Only one stretch of the data below should be repeated: the lines from the line containing "<br>*Authors: Qianli Ma;" through the line containing "GENDER_CONCEPT_ID|-|0|", inclusive, exactly as they are.

## [Records]
* * * * *

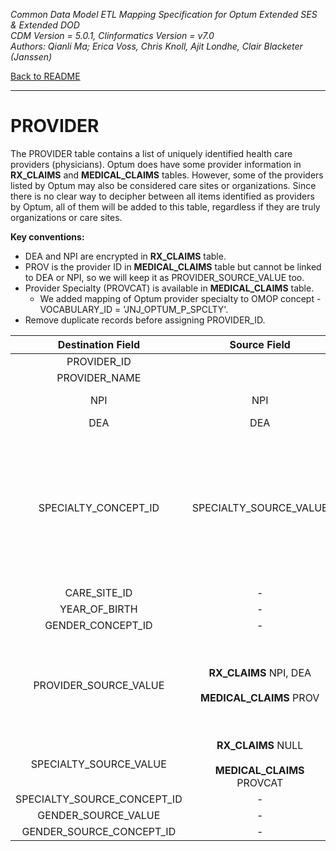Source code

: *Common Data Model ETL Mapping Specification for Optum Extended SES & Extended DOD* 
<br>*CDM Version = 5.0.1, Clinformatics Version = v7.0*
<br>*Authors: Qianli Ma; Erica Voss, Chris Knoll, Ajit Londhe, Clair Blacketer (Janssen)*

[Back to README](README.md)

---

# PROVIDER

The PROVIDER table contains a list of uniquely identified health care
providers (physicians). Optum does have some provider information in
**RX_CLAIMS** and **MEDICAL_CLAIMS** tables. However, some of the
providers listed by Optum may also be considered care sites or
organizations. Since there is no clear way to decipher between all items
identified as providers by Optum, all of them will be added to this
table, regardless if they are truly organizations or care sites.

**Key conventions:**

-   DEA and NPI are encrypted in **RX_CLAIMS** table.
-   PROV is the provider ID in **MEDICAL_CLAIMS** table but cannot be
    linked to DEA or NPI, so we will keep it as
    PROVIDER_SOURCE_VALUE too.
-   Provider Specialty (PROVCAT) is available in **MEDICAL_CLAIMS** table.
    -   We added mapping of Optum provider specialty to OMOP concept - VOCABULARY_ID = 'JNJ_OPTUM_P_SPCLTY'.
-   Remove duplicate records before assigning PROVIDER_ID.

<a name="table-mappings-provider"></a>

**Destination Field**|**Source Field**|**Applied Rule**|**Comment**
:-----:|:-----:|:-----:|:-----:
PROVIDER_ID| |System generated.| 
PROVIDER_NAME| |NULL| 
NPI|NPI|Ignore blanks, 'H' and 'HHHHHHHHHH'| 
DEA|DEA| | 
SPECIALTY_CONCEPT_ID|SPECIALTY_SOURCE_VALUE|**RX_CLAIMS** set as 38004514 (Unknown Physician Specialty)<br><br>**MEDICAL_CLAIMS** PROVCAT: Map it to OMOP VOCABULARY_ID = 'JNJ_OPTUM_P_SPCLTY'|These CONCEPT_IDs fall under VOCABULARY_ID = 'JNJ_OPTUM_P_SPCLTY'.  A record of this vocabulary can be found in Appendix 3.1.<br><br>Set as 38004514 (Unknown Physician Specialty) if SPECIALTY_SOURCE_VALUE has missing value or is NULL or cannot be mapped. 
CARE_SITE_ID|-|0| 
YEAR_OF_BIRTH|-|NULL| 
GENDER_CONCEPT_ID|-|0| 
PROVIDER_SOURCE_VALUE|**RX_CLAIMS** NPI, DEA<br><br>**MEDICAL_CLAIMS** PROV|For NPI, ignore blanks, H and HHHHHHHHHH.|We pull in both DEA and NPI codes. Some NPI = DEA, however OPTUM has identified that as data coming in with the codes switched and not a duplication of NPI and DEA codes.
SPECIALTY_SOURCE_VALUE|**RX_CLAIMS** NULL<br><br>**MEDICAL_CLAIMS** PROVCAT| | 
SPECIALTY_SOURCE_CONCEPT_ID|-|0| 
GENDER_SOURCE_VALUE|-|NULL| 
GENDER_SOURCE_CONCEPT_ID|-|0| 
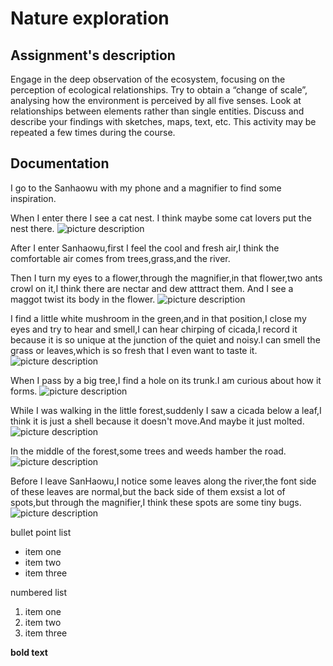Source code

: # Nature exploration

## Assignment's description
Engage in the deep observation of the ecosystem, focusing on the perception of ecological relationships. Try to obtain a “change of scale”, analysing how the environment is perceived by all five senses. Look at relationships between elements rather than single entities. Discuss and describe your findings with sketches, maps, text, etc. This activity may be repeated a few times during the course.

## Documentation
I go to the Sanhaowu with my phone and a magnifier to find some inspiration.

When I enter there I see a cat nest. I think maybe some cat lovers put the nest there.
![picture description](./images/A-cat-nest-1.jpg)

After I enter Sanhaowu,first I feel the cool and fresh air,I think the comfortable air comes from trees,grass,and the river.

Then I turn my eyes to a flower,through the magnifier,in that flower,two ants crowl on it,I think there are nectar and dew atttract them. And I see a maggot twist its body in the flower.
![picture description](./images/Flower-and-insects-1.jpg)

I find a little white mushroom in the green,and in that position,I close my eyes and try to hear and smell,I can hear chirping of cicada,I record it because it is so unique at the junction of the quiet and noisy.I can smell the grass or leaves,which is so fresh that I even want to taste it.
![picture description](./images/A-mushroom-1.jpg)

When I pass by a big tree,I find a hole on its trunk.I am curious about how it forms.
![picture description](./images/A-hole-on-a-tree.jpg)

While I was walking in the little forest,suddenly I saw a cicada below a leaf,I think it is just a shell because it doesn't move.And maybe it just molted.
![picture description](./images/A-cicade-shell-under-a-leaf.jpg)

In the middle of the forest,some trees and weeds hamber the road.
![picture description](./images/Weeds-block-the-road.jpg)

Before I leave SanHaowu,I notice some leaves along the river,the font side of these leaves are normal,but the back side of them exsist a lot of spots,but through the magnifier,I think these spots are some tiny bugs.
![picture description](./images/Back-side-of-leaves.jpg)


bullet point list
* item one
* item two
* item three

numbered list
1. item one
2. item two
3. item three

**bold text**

* * * * *

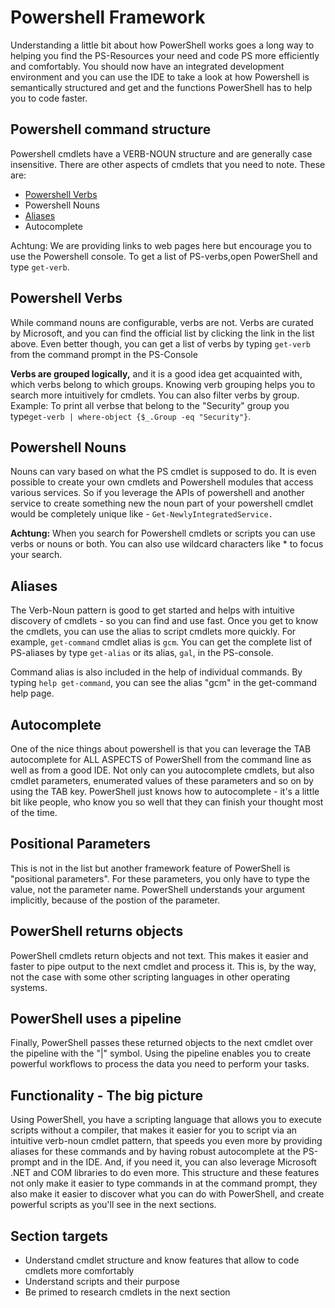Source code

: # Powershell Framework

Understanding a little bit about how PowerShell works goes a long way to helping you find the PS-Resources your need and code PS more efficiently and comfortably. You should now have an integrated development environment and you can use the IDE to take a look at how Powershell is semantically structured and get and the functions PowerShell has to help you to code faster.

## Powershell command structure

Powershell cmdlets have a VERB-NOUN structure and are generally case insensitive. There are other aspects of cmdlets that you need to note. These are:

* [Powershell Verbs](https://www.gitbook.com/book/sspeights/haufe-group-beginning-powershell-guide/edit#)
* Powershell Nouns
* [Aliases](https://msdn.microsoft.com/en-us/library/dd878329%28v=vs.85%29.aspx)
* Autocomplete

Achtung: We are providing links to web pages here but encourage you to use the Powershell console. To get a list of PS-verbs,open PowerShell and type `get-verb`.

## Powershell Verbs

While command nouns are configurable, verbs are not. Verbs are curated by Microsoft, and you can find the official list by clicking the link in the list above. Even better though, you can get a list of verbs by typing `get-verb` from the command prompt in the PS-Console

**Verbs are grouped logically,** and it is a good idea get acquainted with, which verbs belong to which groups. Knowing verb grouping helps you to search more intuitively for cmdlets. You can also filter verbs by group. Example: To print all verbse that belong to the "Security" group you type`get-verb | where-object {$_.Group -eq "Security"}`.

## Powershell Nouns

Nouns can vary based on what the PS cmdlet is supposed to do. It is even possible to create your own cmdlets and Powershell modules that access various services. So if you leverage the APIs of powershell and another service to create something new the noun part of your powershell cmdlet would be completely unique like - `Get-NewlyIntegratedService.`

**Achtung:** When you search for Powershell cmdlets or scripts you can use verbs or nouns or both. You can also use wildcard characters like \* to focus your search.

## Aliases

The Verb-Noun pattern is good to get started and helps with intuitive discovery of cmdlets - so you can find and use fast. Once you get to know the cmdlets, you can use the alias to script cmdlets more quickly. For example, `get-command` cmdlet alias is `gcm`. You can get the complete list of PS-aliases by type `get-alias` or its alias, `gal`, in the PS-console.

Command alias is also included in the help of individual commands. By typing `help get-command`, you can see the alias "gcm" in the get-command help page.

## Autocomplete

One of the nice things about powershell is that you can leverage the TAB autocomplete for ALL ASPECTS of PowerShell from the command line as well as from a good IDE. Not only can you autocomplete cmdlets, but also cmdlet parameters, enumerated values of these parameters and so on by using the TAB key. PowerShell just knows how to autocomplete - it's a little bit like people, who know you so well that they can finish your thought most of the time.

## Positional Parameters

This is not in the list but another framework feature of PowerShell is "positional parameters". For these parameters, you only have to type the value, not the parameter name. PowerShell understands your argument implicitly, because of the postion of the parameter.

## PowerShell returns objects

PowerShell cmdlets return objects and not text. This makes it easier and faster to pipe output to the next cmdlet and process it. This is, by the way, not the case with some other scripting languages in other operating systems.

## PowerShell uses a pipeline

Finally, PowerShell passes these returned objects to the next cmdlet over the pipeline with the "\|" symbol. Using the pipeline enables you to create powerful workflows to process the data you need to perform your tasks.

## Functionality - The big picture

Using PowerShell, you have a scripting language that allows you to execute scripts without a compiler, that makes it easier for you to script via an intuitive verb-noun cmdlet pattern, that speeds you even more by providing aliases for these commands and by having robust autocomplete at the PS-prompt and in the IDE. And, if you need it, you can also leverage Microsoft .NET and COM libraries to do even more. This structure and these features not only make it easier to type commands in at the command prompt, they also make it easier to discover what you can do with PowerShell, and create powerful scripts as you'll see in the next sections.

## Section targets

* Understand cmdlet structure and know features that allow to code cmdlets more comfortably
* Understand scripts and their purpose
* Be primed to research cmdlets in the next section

* * * * *

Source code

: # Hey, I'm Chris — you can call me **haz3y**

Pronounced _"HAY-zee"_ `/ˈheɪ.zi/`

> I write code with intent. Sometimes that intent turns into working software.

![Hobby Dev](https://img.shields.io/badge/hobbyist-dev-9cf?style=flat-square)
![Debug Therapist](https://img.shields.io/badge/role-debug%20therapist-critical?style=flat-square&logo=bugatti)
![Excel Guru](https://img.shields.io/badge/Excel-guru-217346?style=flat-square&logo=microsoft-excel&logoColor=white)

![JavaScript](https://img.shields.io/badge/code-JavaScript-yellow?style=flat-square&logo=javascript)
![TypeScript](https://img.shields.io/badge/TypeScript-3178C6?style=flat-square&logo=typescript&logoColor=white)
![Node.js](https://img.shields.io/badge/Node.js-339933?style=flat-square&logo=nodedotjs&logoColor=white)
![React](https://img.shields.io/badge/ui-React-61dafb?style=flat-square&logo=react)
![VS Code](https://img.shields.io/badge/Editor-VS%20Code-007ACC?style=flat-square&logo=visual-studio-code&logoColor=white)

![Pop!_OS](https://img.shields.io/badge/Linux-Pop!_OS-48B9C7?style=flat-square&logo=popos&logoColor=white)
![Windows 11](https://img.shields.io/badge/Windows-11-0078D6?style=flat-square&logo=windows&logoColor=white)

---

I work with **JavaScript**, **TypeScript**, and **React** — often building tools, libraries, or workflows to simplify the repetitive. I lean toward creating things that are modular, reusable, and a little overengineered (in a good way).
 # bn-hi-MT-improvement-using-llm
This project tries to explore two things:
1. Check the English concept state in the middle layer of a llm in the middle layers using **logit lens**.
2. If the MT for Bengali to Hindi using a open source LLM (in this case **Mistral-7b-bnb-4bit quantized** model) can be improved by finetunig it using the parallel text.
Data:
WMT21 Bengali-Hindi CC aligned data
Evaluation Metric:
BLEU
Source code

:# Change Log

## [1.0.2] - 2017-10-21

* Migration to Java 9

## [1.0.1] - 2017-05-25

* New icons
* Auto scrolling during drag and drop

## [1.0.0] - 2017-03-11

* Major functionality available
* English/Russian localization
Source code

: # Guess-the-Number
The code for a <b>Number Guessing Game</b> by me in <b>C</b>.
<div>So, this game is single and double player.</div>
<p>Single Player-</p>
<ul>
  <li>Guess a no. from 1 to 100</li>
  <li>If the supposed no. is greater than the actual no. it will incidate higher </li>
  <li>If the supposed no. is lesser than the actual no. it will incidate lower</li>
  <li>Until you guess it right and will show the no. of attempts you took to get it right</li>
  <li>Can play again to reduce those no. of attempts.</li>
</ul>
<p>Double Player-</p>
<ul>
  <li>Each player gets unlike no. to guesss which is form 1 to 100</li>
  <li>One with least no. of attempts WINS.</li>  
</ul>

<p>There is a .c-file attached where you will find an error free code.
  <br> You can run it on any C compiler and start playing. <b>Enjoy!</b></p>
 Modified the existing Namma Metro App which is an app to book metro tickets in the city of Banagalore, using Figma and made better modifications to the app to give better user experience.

* * * * *

## [Exercise solution]
<br>*Authors: Qianli Ma; Erica Voss, Chris Knoll, Ajit Londhe, Clair Blacketer (Janssen)*

[Back to README](README.md)

---

# PROVIDER

The PROVIDER table contains a list of uniquely identified health care
providers (physicians). Optum does have some provider information in
**RX_CLAIMS** and **MEDICAL_CLAIMS** tables. However, some of the
providers listed by Optum may also be considered care sites or
organizations. Since there is no clear way to decipher between all items
identified as providers by Optum, all of them will be added to this
table, regardless if they are truly organizations or care sites.

**Key conventions:**

-   DEA and NPI are encrypted in **RX_CLAIMS** table.
-   PROV is the provider ID in **MEDICAL_CLAIMS** table but cannot be
    linked to DEA or NPI, so we will keep it as
    PROVIDER_SOURCE_VALUE too.
-   Provider Specialty (PROVCAT) is available in **MEDICAL_CLAIMS** table.
    -   We added mapping of Optum provider specialty to OMOP concept - VOCABULARY_ID = 'JNJ_OPTUM_P_SPCLTY'.
-   Remove duplicate records before assigning PROVIDER_ID.

<a name="table-mappings-provider"></a>

**Destination Field**|**Source Field**|**Applied Rule**|**Comment**
:-----:|:-----:|:-----:|:-----:
PROVIDER_ID| |System generated.| 
PROVIDER_NAME| |NULL| 
NPI|NPI|Ignore blanks, 'H' and 'HHHHHHHHHH'| 
DEA|DEA| | 
SPECIALTY_CONCEPT_ID|SPECIALTY_SOURCE_VALUE|**RX_CLAIMS** set as 38004514 (Unknown Physician Specialty)<br><br>**MEDICAL_CLAIMS** PROVCAT: Map it to OMOP VOCABULARY_ID = 'JNJ_OPTUM_P_SPCLTY'|These CONCEPT_IDs fall under VOCABULARY_ID = 'JNJ_OPTUM_P_SPCLTY'.  A record of this vocabulary can be found in Appendix 3.1.<br><br>Set as 38004514 (Unknown Physician Specialty) if SPECIALTY_SOURCE_VALUE has missing value or is NULL or cannot be mapped. 
CARE_SITE_ID|-|0| 
YEAR_OF_BIRTH|-|NULL| 
GENDER_CONCEPT_ID|-|0| 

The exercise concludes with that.